Records shown:

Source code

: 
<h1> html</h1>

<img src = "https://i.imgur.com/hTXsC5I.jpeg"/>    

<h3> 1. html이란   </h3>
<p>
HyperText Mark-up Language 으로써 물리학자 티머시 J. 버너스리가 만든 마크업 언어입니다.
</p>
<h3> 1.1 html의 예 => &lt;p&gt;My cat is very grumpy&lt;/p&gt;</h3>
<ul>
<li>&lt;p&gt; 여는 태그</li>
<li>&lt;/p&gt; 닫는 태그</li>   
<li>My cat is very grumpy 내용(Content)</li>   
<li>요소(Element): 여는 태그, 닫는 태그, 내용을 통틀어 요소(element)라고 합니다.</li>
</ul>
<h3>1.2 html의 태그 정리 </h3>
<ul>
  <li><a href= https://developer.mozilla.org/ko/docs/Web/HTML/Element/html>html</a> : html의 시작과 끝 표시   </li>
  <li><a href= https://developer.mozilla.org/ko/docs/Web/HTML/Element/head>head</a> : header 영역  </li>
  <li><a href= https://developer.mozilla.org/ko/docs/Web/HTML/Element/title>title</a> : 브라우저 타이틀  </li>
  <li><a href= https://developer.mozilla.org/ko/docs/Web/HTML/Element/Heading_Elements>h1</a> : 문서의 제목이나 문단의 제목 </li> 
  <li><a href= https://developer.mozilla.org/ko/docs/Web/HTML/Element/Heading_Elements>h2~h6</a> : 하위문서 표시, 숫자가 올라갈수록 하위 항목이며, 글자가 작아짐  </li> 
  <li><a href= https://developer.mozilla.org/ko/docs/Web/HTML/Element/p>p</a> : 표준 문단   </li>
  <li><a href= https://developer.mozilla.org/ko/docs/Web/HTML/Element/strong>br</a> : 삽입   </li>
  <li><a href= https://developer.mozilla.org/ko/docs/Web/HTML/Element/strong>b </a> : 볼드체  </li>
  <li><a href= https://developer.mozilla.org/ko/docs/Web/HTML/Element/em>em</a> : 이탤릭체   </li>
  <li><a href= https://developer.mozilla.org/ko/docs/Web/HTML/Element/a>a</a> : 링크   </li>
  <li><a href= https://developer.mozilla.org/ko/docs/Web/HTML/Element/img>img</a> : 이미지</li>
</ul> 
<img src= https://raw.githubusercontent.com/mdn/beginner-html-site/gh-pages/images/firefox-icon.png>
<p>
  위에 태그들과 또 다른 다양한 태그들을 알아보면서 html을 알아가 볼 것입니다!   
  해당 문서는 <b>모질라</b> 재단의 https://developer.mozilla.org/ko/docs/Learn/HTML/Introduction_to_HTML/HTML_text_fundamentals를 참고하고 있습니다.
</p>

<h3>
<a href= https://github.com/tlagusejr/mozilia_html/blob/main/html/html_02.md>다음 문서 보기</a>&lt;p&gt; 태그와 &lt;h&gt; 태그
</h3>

What is being asked:
What lines in the material above hold the word "Element"? Pull them out.

Solution below:
<li>요소(Element): 여는 태그, 닫는 태그, 내용을 통틀어 요소(element)라고 합니다.</li>
  <li><a href= https://developer.mozilla.org/ko/docs/Web/HTML/Element/html>html</a> : html의 시작과 끝 표시   </li>
  <li><a href= https://developer.mozilla.org/ko/docs/Web/HTML/Element/head>head</a> : header 영역  </li>
  <li><a href= https://developer.mozilla.org/ko/docs/Web/HTML/Element/title>title</a> : 브라우저 타이틀  </li>
  <li><a href= https://developer.mozilla.org/ko/docs/Web/HTML/Element/Heading_Elements>h1</a> : 문서의 제목이나 문단의 제목 </li> 
  <li><a href= https://developer.mozilla.org/ko/docs/Web/HTML/Element/Heading_Elements>h2~h6</a> : 하위문서 표시, 숫자가 올라갈수록 하위 항목이며, 글자가 작아짐  </li> 
  <li><a href= https://developer.mozilla.org/ko/docs/Web/HTML/Element/p>p</a> : 표준 문단   </li>
  <li><a href= https://developer.mozilla.org/ko/docs/Web/HTML/Element/strong>br</a> : 삽입   </li>
  <li><a href= https://developer.mozilla.org/ko/docs/Web/HTML/Element/strong>b </a> : 볼드체  </li>
  <li><a href= https://developer.mozilla.org/ko/docs/Web/HTML/Element/em>em</a> : 이탤릭체   </li>
  <li><a href= https://developer.mozilla.org/ko/docs/Web/HTML/Element/a>a</a> : 링크   </li>
  <li><a href= https://developer.mozilla.org/ko/docs/Web/HTML/Element/img>img</a> : 이미지</li>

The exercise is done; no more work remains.